For one thing, I hadn't foreseen how much I'd dislike commuting again, but I do. Reading and podcasts help take the edge off, but that's still two and a half hours a day burned up, like it or not. (The trip to campus takes between 45 and 60 minutes, but after a couple of harried early days, I find myself compelled to leave super-early as a buffer against unexpected subway failure, because showing up late for class is not an option.)

More to the point, I perform poorly with mixing my own work-pace with an externally enforced schedule. I find that I can't do much in the way of creative work (including Appleseed work) when I know that my time from noon through 6 is spoken for. Sometimes I can sneak some work in, but more often the entire work-day goes into supporting that day's 100-minute class meeting, and then I don't want to do anything else. As a bad side-effect, the two weekdays I have free therefore feel like days off, rather than days to cram full of Appleseed catch-up. I do my best at that just the same, but under a sort of internal protest that it's the weekend and I really should be decompressing with video games or something. Even though it's Thursday.

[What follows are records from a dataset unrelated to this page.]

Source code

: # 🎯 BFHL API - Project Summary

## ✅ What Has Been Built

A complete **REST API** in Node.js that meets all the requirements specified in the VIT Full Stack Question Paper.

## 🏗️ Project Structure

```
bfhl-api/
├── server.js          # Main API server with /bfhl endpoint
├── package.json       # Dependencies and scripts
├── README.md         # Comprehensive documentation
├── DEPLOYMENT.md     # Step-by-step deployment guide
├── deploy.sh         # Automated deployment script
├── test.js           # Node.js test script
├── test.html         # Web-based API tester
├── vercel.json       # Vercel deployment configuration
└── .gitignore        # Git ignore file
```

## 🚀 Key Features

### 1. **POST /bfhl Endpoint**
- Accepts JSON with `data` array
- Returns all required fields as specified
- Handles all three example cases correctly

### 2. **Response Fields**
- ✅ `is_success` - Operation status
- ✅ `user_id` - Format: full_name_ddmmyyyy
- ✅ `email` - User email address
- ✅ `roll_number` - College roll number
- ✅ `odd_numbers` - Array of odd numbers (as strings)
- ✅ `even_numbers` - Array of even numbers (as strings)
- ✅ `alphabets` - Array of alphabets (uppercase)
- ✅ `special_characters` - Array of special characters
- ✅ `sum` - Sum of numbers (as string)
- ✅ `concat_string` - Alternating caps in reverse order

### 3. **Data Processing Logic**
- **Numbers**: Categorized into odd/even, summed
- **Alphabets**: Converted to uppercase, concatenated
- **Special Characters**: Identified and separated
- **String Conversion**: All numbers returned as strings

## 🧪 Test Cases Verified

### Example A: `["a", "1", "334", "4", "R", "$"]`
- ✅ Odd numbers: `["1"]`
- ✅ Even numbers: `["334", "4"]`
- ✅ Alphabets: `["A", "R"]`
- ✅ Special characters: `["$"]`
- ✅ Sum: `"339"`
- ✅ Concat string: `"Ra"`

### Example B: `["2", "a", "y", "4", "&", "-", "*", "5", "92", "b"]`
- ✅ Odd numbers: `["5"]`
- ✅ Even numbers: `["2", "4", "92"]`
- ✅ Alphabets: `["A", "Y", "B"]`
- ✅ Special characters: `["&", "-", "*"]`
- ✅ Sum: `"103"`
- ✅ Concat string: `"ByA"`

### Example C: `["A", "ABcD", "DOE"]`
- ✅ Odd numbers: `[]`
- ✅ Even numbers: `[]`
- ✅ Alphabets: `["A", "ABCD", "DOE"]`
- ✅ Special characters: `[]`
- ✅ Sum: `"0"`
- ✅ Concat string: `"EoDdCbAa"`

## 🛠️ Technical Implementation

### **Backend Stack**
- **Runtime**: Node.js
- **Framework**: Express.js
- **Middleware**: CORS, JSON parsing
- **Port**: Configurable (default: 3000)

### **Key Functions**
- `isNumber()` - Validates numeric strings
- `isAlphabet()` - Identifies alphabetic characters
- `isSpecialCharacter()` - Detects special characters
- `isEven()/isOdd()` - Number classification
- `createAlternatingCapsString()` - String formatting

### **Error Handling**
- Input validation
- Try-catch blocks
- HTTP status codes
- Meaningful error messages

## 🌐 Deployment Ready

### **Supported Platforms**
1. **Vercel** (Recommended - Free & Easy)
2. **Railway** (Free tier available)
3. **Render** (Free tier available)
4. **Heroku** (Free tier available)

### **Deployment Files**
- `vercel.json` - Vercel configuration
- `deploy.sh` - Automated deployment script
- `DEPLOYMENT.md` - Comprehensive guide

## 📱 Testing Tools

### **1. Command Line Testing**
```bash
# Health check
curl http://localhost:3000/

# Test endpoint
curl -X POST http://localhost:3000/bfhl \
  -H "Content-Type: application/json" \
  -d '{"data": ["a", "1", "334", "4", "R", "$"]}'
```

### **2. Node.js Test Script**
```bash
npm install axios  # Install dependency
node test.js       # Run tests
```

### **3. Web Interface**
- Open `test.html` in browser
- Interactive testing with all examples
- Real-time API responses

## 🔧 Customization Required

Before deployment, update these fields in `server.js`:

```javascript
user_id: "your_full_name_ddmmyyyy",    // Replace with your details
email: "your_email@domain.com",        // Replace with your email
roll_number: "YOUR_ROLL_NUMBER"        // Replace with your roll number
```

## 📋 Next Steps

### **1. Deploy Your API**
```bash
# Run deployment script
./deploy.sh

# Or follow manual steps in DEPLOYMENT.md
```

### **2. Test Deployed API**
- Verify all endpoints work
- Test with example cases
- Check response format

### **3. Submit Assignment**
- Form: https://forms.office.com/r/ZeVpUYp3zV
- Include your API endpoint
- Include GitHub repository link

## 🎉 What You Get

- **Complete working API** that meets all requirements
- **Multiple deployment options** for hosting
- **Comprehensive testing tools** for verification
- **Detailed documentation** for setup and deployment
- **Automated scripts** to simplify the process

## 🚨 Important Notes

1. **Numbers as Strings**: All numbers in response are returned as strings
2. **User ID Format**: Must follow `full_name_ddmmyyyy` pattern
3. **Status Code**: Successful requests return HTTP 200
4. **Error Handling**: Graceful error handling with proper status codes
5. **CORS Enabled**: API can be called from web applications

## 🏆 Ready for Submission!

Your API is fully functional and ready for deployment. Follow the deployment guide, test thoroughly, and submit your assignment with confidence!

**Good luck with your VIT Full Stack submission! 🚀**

In balance, doing my best at the teaching job leaves scarce little time to run my business, and exactly zero time to pursue any other creative projects. This is why I have not made a single Gameshelf post since the semester began, and why I have attended almost no gatherings of the local game-studies and game-development groups. I balm any frustration about this by looking at the teaching as filling my creative-project slot, which does make sense - but that also provides an even stronger argument to draw the project to a close, rather than continue doing it indefinitely. (In this light, I do look forward to writing up my experience next month, including all the written class materials I developed; a contribution both to my successor in this position and to the world at large.)

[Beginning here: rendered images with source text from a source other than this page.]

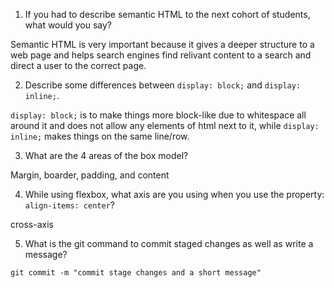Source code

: 1. If you had to describe semantic HTML to the next cohort of students, what would you say?

Semantic HTML is very important because it gives a deeper structure to a web page and helps search engines find relivant content to a search and direct a user to the correct page. 

2. Describe some differences between ```display: block;``` and ```display: inline;```.

```display: block;``` is to make things more block-like due to whitespace all around it and does not allow any elements of html next to it, while ```display: inline;``` makes things on the same line/row. 

3. What are the 4 areas of the box model?

Margin, boarder, padding, and content

4. While using flexbox, what axis are you using when you use the property: ```align-items: center```?

cross-axis

5. What is the git command to commit staged changes as well as write a message? 

```git commit -m "commit stage changes and a short message"```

Other problems are specific to this class, and the largest struck on day one. After I agreed to lead three weekly sections of 20 students each, the school decided to increase the cap of the popular class, so that I ended up with section sizes closer to 40. This makes for a very different, and I'd argue lesser, experience for both student and teacher, especially for a class that was supposed to be a highly interactive games lab. Once the honeymoon ended and the reality of the scaling problems I now faced dawned on me, I became upset enough to write a resignation letter before September ended, though I was willing to ride out the semester. So that's what I've been doing.

Before September, when I was very excited to start this job, I often said to friends "If I'm not terrible at it and I don't hate it, I'd consider a new career." Well, I don't think I'm terrible at teaching - the right proportion of students seem to be digging it, one teacher-pal who visited thought I was doing just fine, and the program is already inviting me to return to teach other classes. But it is a terrible fit. And while I certainly wouldn't say I hate the job, one close friend suggests that I do hate the fact of being wrong about how much I'd love it, which I'll allow.

So: all that. I've six more class meetings spread over the next three weeks, and then back to life. The last three months have felt like nine, just from the sheer amount of novel challenges they've held, and there ain't nuthin wrong with that.